How to Prove the Fundamental Limit in Calculus: The Squeeze Theorem for Evaluating the Limit of (sinx/x) when x→0.

limit as x approaches 0: sinx/x

1

To evaluate this limit, we can use the following trigonometric identity:

lim x→0 (sinx/x) = 1

This identity is a fundamental limit in calculus and is often referred to as the Squeeze Theorem.

To prove this identity, we can use the following steps:

Step 1: Use the trigonometric identity sinx = x – (x^3/3!) + (x^5/5!) – … + (-1)^n (x^(2n+1))/(2n+1)! + …
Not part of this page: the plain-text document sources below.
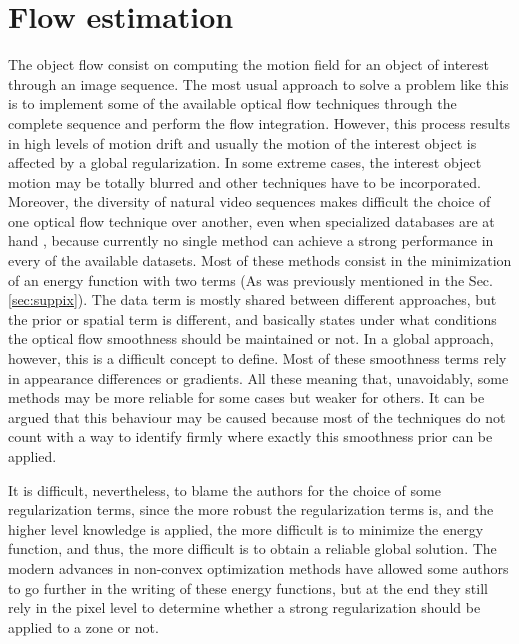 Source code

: \section{Flow estimation}
\label{sec:core}

The object flow consist on computing the motion field for an object of interest through an image
sequence. The most usual approach to solve a problem like this is to implement some of the available
optical flow techniques through the complete sequence and perform the flow integration. 
However, this process results in high levels of motion drift \cite{c18}\cite{c19} and usually the motion of the interest
object is affected by a global regularization. In some extreme cases, the interest object motion
may be totally blurred and other techniques have to be incorporated. Moreover, the diversity
of natural video sequences makes difficult the choice of one optical flow technique over another, even when specialized
databases are at hand \cite{c17}, because currently no single method can achieve a strong 
performance in every of the available datasets. Most of these methods consist in the minimization 
of an energy function with two terms (As was previously mentioned in the Sec. \ref{sec:suppix}). The data
term is mostly shared between different approaches, but the prior or spatial term is different, and basically states 
under what conditions the optical flow smoothness should be maintained or not. In a global approach, however,
this is a difficult concept to define. Most of these smoothness terms rely in appearance differences or gradients.
All these meaning that, unavoidably, some methods may be more reliable for some cases but weaker for others. 
It can be argued that this behaviour may be caused because most of the techniques do not count with a way to identify 
firmly where exactly this smoothness prior can be applied. 

It is difficult, nevertheless, to blame the authors for the choice of some regularization 
terms, since the more robust the regularization terms is, and the higher level knowledge is applied, the more difficult is to minimize the 
energy function, and thus, the more difficult is to obtain a reliable global solution. 
The modern advances in non-convex optimization methods have allowed some authors 
to go further in the writing of these energy functions, but at the end they still rely in the pixel level to determine whether a strong regularization 
should be applied to a zone or not.


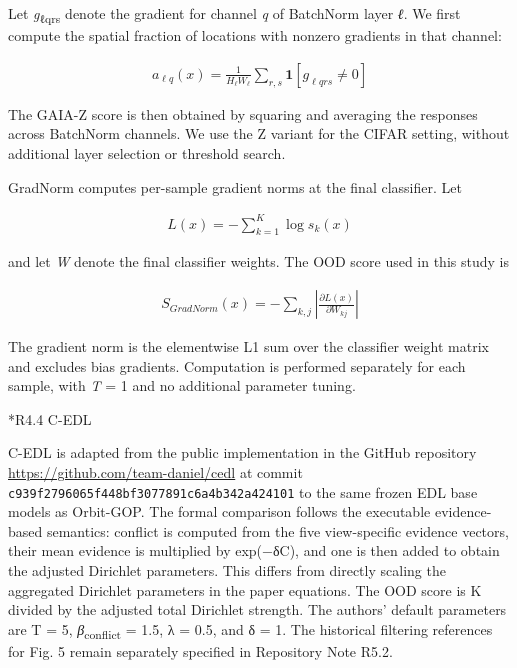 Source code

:\documentclass[11pt,a4paper]{article}
\makeatletter
\renewcommand\subsection{\@startsection{subsection}{2}{\z@}{-1.8ex plus -.5ex minus -.2ex}{.7ex plus .2ex}{\normalfont\normalsize\bfseries\raggedright}}
\makeatother
\begin{document}
Let \emph{g}\textsubscript{ℓqrs} denote the gradient for channel \emph{q} of BatchNorm layer \emph{ℓ}. We first compute the spatial fraction of locations with nonzero gradients in that channel:

\begin{equation}
\begin{array}{r}
a_{\ell q}(x) = \frac{1}{H_{\ell}W_{\ell}}\sum_{r,s}^{}\mathbf{1}\left\lbrack g_{\ell qrs} \neq 0 \right\rbrack
\end{array}
\label{eq:supp22}
\end{equation}

The GAIA-Z score is then obtained by squaring and averaging the responses across BatchNorm channels. We use the Z variant for the CIFAR setting, without additional layer selection or threshold search.

GradNorm computes per-sample gradient norms at the final classifier. Let

\begin{equation}
\begin{array}{r}
L(x) = - \sum_{k = 1}^{K}{\log{s_{k}(x)}}
\end{array}
\label{eq:supp23}
\end{equation}

and let \emph{W} denote the final classifier weights. The OOD score used in this study is

\begin{equation}
\begin{array}{r}
S_{GradNorm}(x) = - \sum_{k,j}^{}\left| \frac{\partial L(x)}{\partial W_{kj}} \right|
\end{array}
\label{eq:supp24}
\end{equation}

The gradient norm is the elementwise L1 sum over the classifier weight matrix and excludes bias gradients. Computation is performed separately for each sample, with \emph{T} = 1 and no additional parameter tuning.

\subsection*{R4.4 C-EDL}\label{s4.4-c-edl}

C-EDL is adapted from the public implementation in the GitHub repository \url{https://github.com/team-daniel/cedl} at commit \texttt{c939f279\allowbreak{}6065f448\allowbreak{}bf307789\allowbreak{}1c6a4b34\allowbreak{}2a424101} to the same frozen EDL base models as Orbit-GOP. The formal comparison follows the executable evidence-based semantics: conflict is computed from the five view-specific evidence vectors, their mean evidence is multiplied by exp(−δC), and one is then added to obtain the adjusted Dirichlet parameters. This differs from directly scaling the aggregated Dirichlet parameters in the paper equations. The OOD score is K divided by the adjusted total Dirichlet strength. The authors' default parameters are T = 5, \emph{β}\textsubscript{conflict} = 1.5, λ = 0.5, and δ = 1. The historical filtering references for Fig. 5 remain separately specified in Repository Note R5.2.
\end{document}
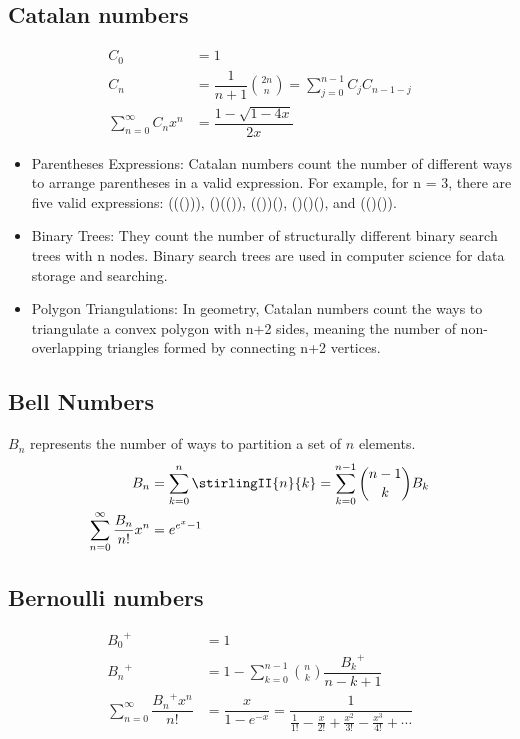 \subsection{Catalan numbers}
    \begin{align*}
        C_0 &= 1 \\
        C_n &= \dfrac{1}{n+1}\binom{2n}{n} = \sum_{j=0}^{n-1} C_j C_{n-1-j} \\
        \sum_{n=0}^{\infty} C_n x^n &= \dfrac{1-\sqrt{1-4x}}{2x}
    \end{align*}
\begin{itemize}
    \item Parentheses Expressions: Catalan numbers count the number of different ways to arrange parentheses in a valid expression. For example, for n = 3, there are five valid expressions: ((())), ()(()), (())(), ()()(), and (()()).

    \item Binary Trees: They count the number of structurally different binary search trees with n nodes. Binary search trees are used in computer science for data storage and searching.

    \item Polygon Triangulations: In geometry, Catalan numbers count the ways to triangulate a convex polygon with n+2 sides, meaning the number of non-overlapping triangles formed by connecting n+2 vertices.


\end{itemize}

\subsection{Bell Numbers}
    $B_n$ represents the number of ways to partition a set of $n$ elements.
    \begin{align*}
        B_n &= \sum_{k=0}^{n}\stirlingII{n}{k} = \sum_{k=0}^{n-1}\binom{n-1}{k} B_k \\
        \sum_{n=0}^{\infty} \dfrac{B_n}{n!}x^n &= e^{e^x-1}
    \end{align*}

\subsection{Bernoulli numbers}
    \begin{align*}
        {B_0}^+ &= 1 \\
        {B_n}^+ &= 1 - \sum_{k=0}^{n-1}\binom{n}{k}\dfrac{{B_k}^+}{n-k+1} \\
        \sum_{n=0}^{\infty} \dfrac{{B_n}^+ x^n}{n!} &= \dfrac{x}{1-e^{-x}} = \dfrac{1}{\frac{1}{1!}-\frac{x}{2!}+\frac{x^2}{3!}-\frac{x^3}{4!}+\cdots}
    \end{align*}


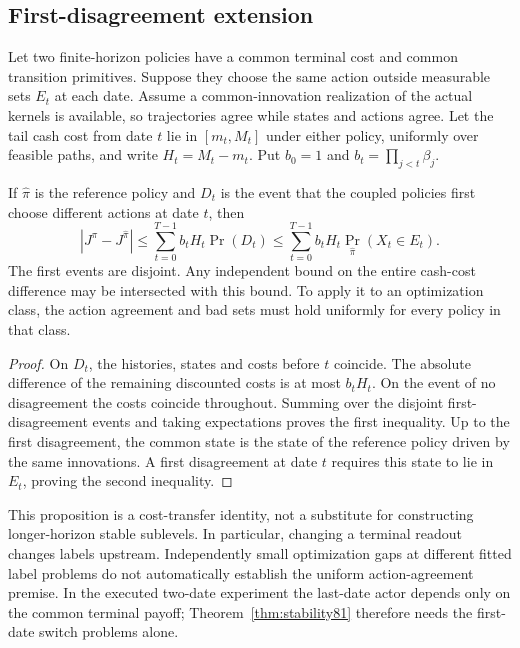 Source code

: \subsection{First-disagreement extension}
Let two finite-horizon policies have a common terminal cost and common transition primitives. Suppose they choose the same action outside measurable sets $E_t$ at each date. Assume a common-innovation realization of the actual kernels is available, so trajectories agree while states and actions agree. Let the tail cash cost from date $t$ lie in $[m_t,M_t]$ under either policy, uniformly over feasible paths, and write $H_t=M_t-m_t$. Put $b_0=1$ and $b_t=\prod_{j<t}\beta_j$.

\begin{proposition}\label{prop:first-disagreement81}
If $\widehat\pi$ is the reference policy and $D_t$ is the event that the coupled policies first choose different actions at date $t$, then
\begin{equation}\label{eq:first-disagreement81}
 |J^\pi-J^{\widehat\pi}|
 \le\sum_{t=0}^{T-1}b_tH_t\Pr(D_t)
 \le\sum_{t=0}^{T-1}b_tH_t
                 \Pr_{\widehat\pi}(X_t\in E_t).
\end{equation}
The first events are disjoint. Any independent bound on the entire cash-cost difference may be intersected with this bound. To apply it to an optimization class, the action agreement and bad sets must hold uniformly for every policy in that class.
\end{proposition}

\begin{proof}
On $D_t$, the histories, states and costs before $t$ coincide. The absolute difference of the remaining discounted costs is at most $b_tH_t$. On the event of no disagreement the costs coincide throughout. Summing over the disjoint first-disagreement events and taking expectations proves the first inequality. Up to the first disagreement, the common state is the state of the reference policy driven by the same innovations. A first disagreement at date $t$ requires this state to lie in $E_t$, proving the second inequality.
\end{proof}

This proposition is a cost-transfer identity, not a substitute for constructing longer-horizon stable sublevels. In particular, changing a terminal readout changes labels upstream. Independently small optimization gaps at different fitted label problems do not automatically establish the uniform action-agreement premise. In the executed two-date experiment the last-date actor depends only on the common terminal payoff; Theorem~\ref{thm:stability81} therefore needs the first-date switch problems alone.

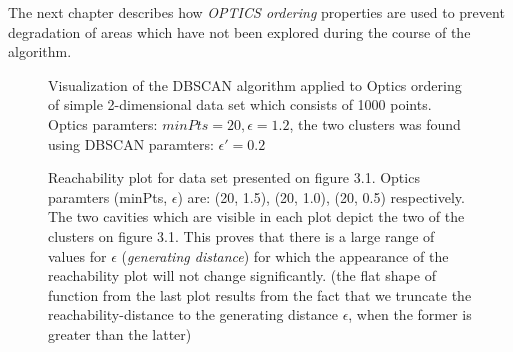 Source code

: The next chapter describes how \textit{OPTICS ordering} properties are used
to prevent degradation of areas which have not been explored during the course
of the algorithm. 

\begin{figure}
  \centering
  \caption{Visualization of the DBSCAN algorithm applied to Optics ordering
  of simple 2-dimensional data set which consists of 1000 points. Optics
  paramters: $minPts=20, \epsilon=1.2$, the two clusters was found using DBSCAN
  paramters: $\epsilon'=0.2$ }
  \label{clusters}
\end{figure}


\begin{figure}
  \centering
  \caption{Reachability plot for data set presented on figure 3.1. Optics
  paramters (minPts, $\epsilon$) are: (20, 1.5), (20, 1.0), (20, 0.5)
  respectively. The two cavities which are visible in each plot depict the two
  of the clusters on figure 3.1. This proves that there is a large range of
  values for $\epsilon$ (\textit{generating distance}) for which the appearance
  of the reachability plot will not change significantly. (the flat shape of function from the last plot
  results from the fact that we truncate the reachability-distance to the 
  generating distance $\epsilon$, when the former is greater than the latter)}
  \label{reach}
\end{figure}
Step 2: Substituting sinx = x – (x^3/3!) + (x^5/5!) – … + (-1)^n (x^(2n+1))/(2n+1)! + …, we can rewrite the original limit as:

lim x→0 (sinx/x) = lim x→0 1 – (x^2/3!) + (x^4/5!) – … + (-1)^n (x^(2n))/(2n+1)! + …

Step 3: Recall that the series expansion for e^x = 1 + x + (x^2/2!) + (x^3/3!) + …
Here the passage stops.